**WHAT YOU SHOULD DO:** Return every line below as is, leaving out the pictures.

**INPUT DATA:**
§

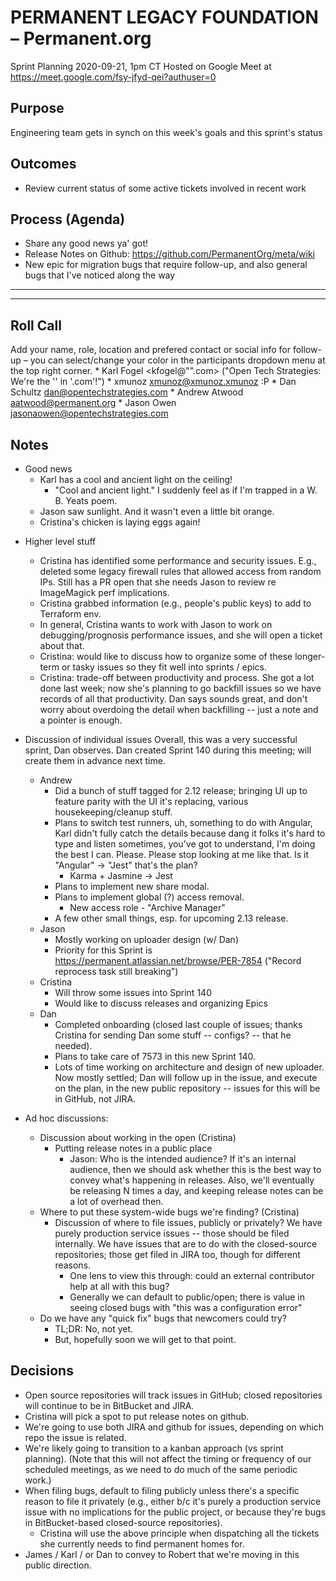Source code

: # PERMANENT LEGACY FOUNDATION – Permanent.org
Sprint Planning
2020-09-21, 1pm CT
Hosted on Google Meet at https://meet.google.com/fsy-jfyd-qei?authuser=0

## Purpose
Engineering team gets in synch on this week's goals and this sprint's status

## Outcomes
- Review current status of some active tickets involved in recent work


## Process (Agenda)
- Share any good news ya' got!
- Release Notes on Github: https://github.com/PermanentOrg/meta/wiki
- New epic for migration bugs that require follow-up, and also general bugs that I've noticed along the way


--- --- --- --- --- --- --- --- --- --- --- --- --- --- --- --- ---

--- --- --- --- --- --- --- --- --- --- --- --- --- --- --- --- ---

## Roll Call
Add your name, role, location and prefered contact or social info for follow-up – you can select/change your color in the participants dropdown menu at the top right corner.
    * Karl Fogel <kfogel@"".com>  ("Open Tech Strategies: We're the '' in '.com'!")
    * xmunoz <xmunoz@xmunoz.xmunoz> :P
    * Dan Schultz <dan@opentechstrategies.com>
    * Andrew Atwood <aatwood@permanent.org>
    * Jason Owen <jasonaowen@opentechstrategies.com>

## Notes
* Good news
    * Karl has a cool and ancient light on the ceiling!
        * "Cool and ancient light."  I suddenly feel as if I'm trapped in a W. B. Yeats poem.
    * Jason saw sunlight. And it wasn't even a little bit orange.
    * Cristina's chicken is laying eggs again!

+ Higher level stuff
    + Cristina has identified some performance and security issues.  E.g., deleted some legacy firewall rules that allowed access from random IPs.  Still has a PR open that she needs Jason to review re ImageMagick perf implications.
    + Cristina grabbed information (e.g., people's public keys) to add to Terraform env.
    + In general, Cristina wants to work with Jason to work on debugging/prognosis performance issues, and she will open a ticket about that.
    + Cristina: would like to discuss how to organize some of these longer-term or tasky issues so they fit well into sprints / epics.
    + Cristina: trade-off between productivity and process.  She got a lot done last week; now she's planning to go backfill issues so we have records of all that productivity.  Dan says sounds great, and don't worry about overdoing the detail when backfilling -- just a note and a pointer is enough.

+ Discussion of individual issues
Overall, this was a very successful sprint, Dan observes.
Dan created Sprint 140 during this meeting; will create them in advance next time.
    + Andrew
        + Did a bunch of stuff tagged for 2.12 release; bringing UI up to feature parity with the UI it's replacing, various housekeeping/cleanup stuff.
        + Plans to switch test runners, uh, something to do with Angular, Karl didn't fully catch the details because dang it folks it's hard to type and listen sometimes, you've got to understand, I'm doing the best I can.  Please.  Please stop looking at me like that.  Is it "Angular" -> "Jest" that's the plan?
            + Karma + Jasmine -> Jest
        + Plans to implement new share modal.
        + Plans to implement global (?) access removal.
            + New access role - "Archive Manager"
        + A few other small things, esp. for upcoming 2.13 release.
    + Jason
        + Mostly working on uploader design (w/ Dan)
        + Priority for this Sprint is https://permanent.atlassian.net/browse/PER-7854 ("Record reprocess task still breaking")
    + Cristina
        + Will throw some issues into Sprint 140
        + Would like to discuss releases and organizing Epics
    + Dan
        + Completed onboarding (closed last couple of issues; thanks Cristina for sending Dan some stuff -- configs? -- that he needed).
        + Plans to take care of 7573 in this new Sprint 140.
        + Lots of time working on architecture and design of new uploader.  Now mostly settled; Dan will follow up in the issue, and execute on the plan, in the new public repository -- issues for this will be in GitHub, not JIRA.

+ Ad hoc discussions:
    + Discussion about working in the open (Cristina)
        + Putting release notes in a public place
            + Jason: Who is the intended audience?  If it's an internal audience, then we should ask whether this is the best way to convey what's happening in releases.  Also, we'll eventually be releasing N times a day, and keeping release notes can be a lot of overhead then.
    + Where to put these system-wide bugs we're finding? (Cristina)
        + Discussion of where to file issues, publicly or privately?  We have purely production service issues -- those should be filed internally.  We have issues that are to do with the closed-source repositories; those get filed in JIRA too, though for different reasons.
            + One lens to view this through: could an external contributor help at all with this bug?
            + Generally we can default to public/open; there is value in seeing closed bugs with "this was a configuration error"
    + Do we have any "quick fix" bugs that newcomers could try?
        + TL;DR: No, not yet.
        + But, hopefully soon we will get to that point.

## Decisions
* Open source repositories will track issues in GitHub; closed repositories will continue to be in BitBucket and JIRA.
* Cristina will pick a spot to put release notes on github.
* We're going to use both JIRA and github for issues, depending on which repo the issue is related.
* We're likely going to transition to a kanban approach (vs sprint planning). (Note that this will not affect the timing or frequency of our scheduled meetings, as we need to do much of the same periodic work.)
* When filing bugs, default to filing publicly unless there's a specific reason to file it privately (e.g., either b/c it's purely a production service issue with no implications for the public project, or because they're bugs in BitBucket-based closed-source repositories).
    * Cristina will use the above principle when dispatching all the tickets she currently needs to find permanent homes for.
* James / Karl / or Dan to convey to Robert that we're moving in this public direction.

§

**RESPONSE BELOW:**
Source code

: # PERMANENT LEGACY FOUNDATION – Permanent.org
Sprint Planning
2020-09-21, 1pm CT
Hosted on Google Meet at https://meet.google.com/fsy-jfyd-qei?authuser=0

## Purpose
Engineering team gets in synch on this week's goals and this sprint's status

## Outcomes
- Review current status of some active tickets involved in recent work


## Process (Agenda)
- Share any good news ya' got!
- Release Notes on Github: https://github.com/PermanentOrg/meta/wiki
- New epic for migration bugs that require follow-up, and also general bugs that I've noticed along the way


--- --- --- --- --- --- --- --- --- --- --- --- --- --- --- --- ---

--- --- --- --- --- --- --- --- --- --- --- --- --- --- --- --- ---

## Roll Call
Add your name, role, location and prefered contact or social info for follow-up – you can select/change your color in the participants dropdown menu at the top right corner.
    * Karl Fogel <kfogel@"".com>  ("Open Tech Strategies: We're the '' in '.com'!")
    * xmunoz <xmunoz@xmunoz.xmunoz> :P
    * Dan Schultz <dan@opentechstrategies.com>
    * Andrew Atwood <aatwood@permanent.org>
    * Jason Owen <jasonaowen@opentechstrategies.com>

## Notes
* Good news
    * Karl has a cool and ancient light on the ceiling!
        * "Cool and ancient light."  I suddenly feel as if I'm trapped in a W. B. Yeats poem.
    * Jason saw sunlight. And it wasn't even a little bit orange.
    * Cristina's chicken is laying eggs again!

+ Higher level stuff
    + Cristina has identified some performance and security issues.  E.g., deleted some legacy firewall rules that allowed access from random IPs.  Still has a PR open that she needs Jason to review re ImageMagick perf implications.
    + Cristina grabbed information (e.g., people's public keys) to add to Terraform env.
    + In general, Cristina wants to work with Jason to work on debugging/prognosis performance issues, and she will open a ticket about that.
    + Cristina: would like to discuss how to organize some of these longer-term or tasky issues so they fit well into sprints / epics.
    + Cristina: trade-off between productivity and process.  She got a lot done last week; now she's planning to go backfill issues so we have records of all that productivity.  Dan says sounds great, and don't worry about overdoing the detail when backfilling -- just a note and a pointer is enough.

+ Discussion of individual issues
Overall, this was a very successful sprint, Dan observes.
Dan created Sprint 140 during this meeting; will create them in advance next time.
    + Andrew
        + Did a bunch of stuff tagged for 2.12 release; bringing UI up to feature parity with the UI it's replacing, various housekeeping/cleanup stuff.
        + Plans to switch test runners, uh, something to do with Angular, Karl didn't fully catch the details because dang it folks it's hard to type and listen sometimes, you've got to understand, I'm doing the best I can.  Please.  Please stop looking at me like that.  Is it "Angular" -> "Jest" that's the plan?
            + Karma + Jasmine -> Jest
        + Plans to implement new share modal.
        + Plans to implement global (?) access removal.
            + New access role - "Archive Manager"
        + A few other small things, esp. for upcoming 2.13 release.
    + Jason
        + Mostly working on uploader design (w/ Dan)
        + Priority for this Sprint is https://permanent.atlassian.net/browse/PER-7854 ("Record reprocess task still breaking")
    + Cristina
        + Will throw some issues into Sprint 140
        + Would like to discuss releases and organizing Epics
    + Dan
        + Completed onboarding (closed last couple of issues; thanks Cristina for sending Dan some stuff -- configs? -- that he needed).
        + Plans to take care of 7573 in this new Sprint 140.
        + Lots of time working on architecture and design of new uploader.  Now mostly settled; Dan will follow up in the issue, and execute on the plan, in the new public repository -- issues for this will be in GitHub, not JIRA.

+ Ad hoc discussions:
    + Discussion about working in the open (Cristina)
        + Putting release notes in a public place
            + Jason: Who is the intended audience?  If it's an internal audience, then we should ask whether this is the best way to convey what's happening in releases.  Also, we'll eventually be releasing N times a day, and keeping release notes can be a lot of overhead then.
    + Where to put these system-wide bugs we're finding? (Cristina)
        + Discussion of where to file issues, publicly or privately?  We have purely production service issues -- those should be filed internally.  We have issues that are to do with the closed-source repositories; those get filed in JIRA too, though for different reasons.
            + One lens to view this through: could an external contributor help at all with this bug?
            + Generally we can default to public/open; there is value in seeing closed bugs with "this was a configuration error"
    + Do we have any "quick fix" bugs that newcomers could try?
        + TL;DR: No, not yet.
        + But, hopefully soon we will get to that point.

## Decisions
* Open source repositories will track issues in GitHub; closed repositories will continue to be in BitBucket and JIRA.
* Cristina will pick a spot to put release notes on github.
* We're going to use both JIRA and github for issues, depending on which repo the issue is related.
* We're likely going to transition to a kanban approach (vs sprint planning). (Note that this will not affect the timing or frequency of our scheduled meetings, as we need to do much of the same periodic work.)
* When filing bugs, default to filing publicly unless there's a specific reason to file it privately (e.g., either b/c it's purely a production service issue with no implications for the public project, or because they're bugs in BitBucket-based closed-source repositories).
    * Cristina will use the above principle when dispatching all the tickets she currently needs to find permanent homes for.
* James / Karl / or Dan to convey to Robert that we're moving in this public direction.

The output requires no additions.